■ REQUIRED WORK
Would you output the whole of the data exactly?

Plain-text document sources:
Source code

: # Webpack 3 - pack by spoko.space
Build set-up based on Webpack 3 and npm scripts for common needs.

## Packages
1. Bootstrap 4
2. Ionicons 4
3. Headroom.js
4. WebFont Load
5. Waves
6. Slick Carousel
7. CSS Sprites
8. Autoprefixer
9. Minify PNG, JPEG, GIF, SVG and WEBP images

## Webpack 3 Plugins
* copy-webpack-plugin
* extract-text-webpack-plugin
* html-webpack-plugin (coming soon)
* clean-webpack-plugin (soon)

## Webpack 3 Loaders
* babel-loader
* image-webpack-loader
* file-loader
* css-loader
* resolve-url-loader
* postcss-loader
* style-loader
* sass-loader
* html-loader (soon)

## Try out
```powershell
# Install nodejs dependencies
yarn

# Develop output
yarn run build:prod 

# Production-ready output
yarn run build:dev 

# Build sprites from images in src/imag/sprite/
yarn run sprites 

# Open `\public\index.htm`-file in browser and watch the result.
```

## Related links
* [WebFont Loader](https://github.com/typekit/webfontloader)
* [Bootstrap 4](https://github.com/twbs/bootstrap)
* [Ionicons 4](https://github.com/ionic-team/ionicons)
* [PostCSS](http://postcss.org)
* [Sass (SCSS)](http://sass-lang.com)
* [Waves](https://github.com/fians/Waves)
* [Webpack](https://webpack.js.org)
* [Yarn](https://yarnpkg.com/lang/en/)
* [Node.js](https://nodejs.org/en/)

■ RESULT OF THIS EXERCISE
Source code

: # Webpack 3 - pack by spoko.space
Build set-up based on Webpack 3 and npm scripts for common needs.

## Packages
1. Bootstrap 4
2. Ionicons 4
3. Headroom.js
4. WebFont Load
5. Waves
6. Slick Carousel
7. CSS Sprites
8. Autoprefixer
9. Minify PNG, JPEG, GIF, SVG and WEBP images

## Webpack 3 Plugins
* copy-webpack-plugin
* extract-text-webpack-plugin
* html-webpack-plugin (coming soon)
* clean-webpack-plugin (soon)

## Webpack 3 Loaders
* babel-loader
* image-webpack-loader
* file-loader
* css-loader
* resolve-url-loader
* postcss-loader
* style-loader
* sass-loader
* html-loader (soon)

## Try out
```powershell
# Install nodejs dependencies
yarn

# Develop output
yarn run build:prod 

# Production-ready output
yarn run build:dev 

# Build sprites from images in src/imag/sprite/
yarn run sprites 

# Open `\public\index.htm`-file in browser and watch the result.
```

## Related links
* [WebFont Loader](https://github.com/typekit/webfontloader)
* [Bootstrap 4](https://github.com/twbs/bootstrap)
* [Ionicons 4](https://github.com/ionic-team/ionicons)
* [PostCSS](http://postcss.org)
* [Sass (SCSS)](http://sass-lang.com)
* [Waves](https://github.com/fians/Waves)
* [Webpack](https://webpack.js.org)
* [Yarn](https://yarnpkg.com/lang/en/)
* [Node.js](https://nodejs.org/en/)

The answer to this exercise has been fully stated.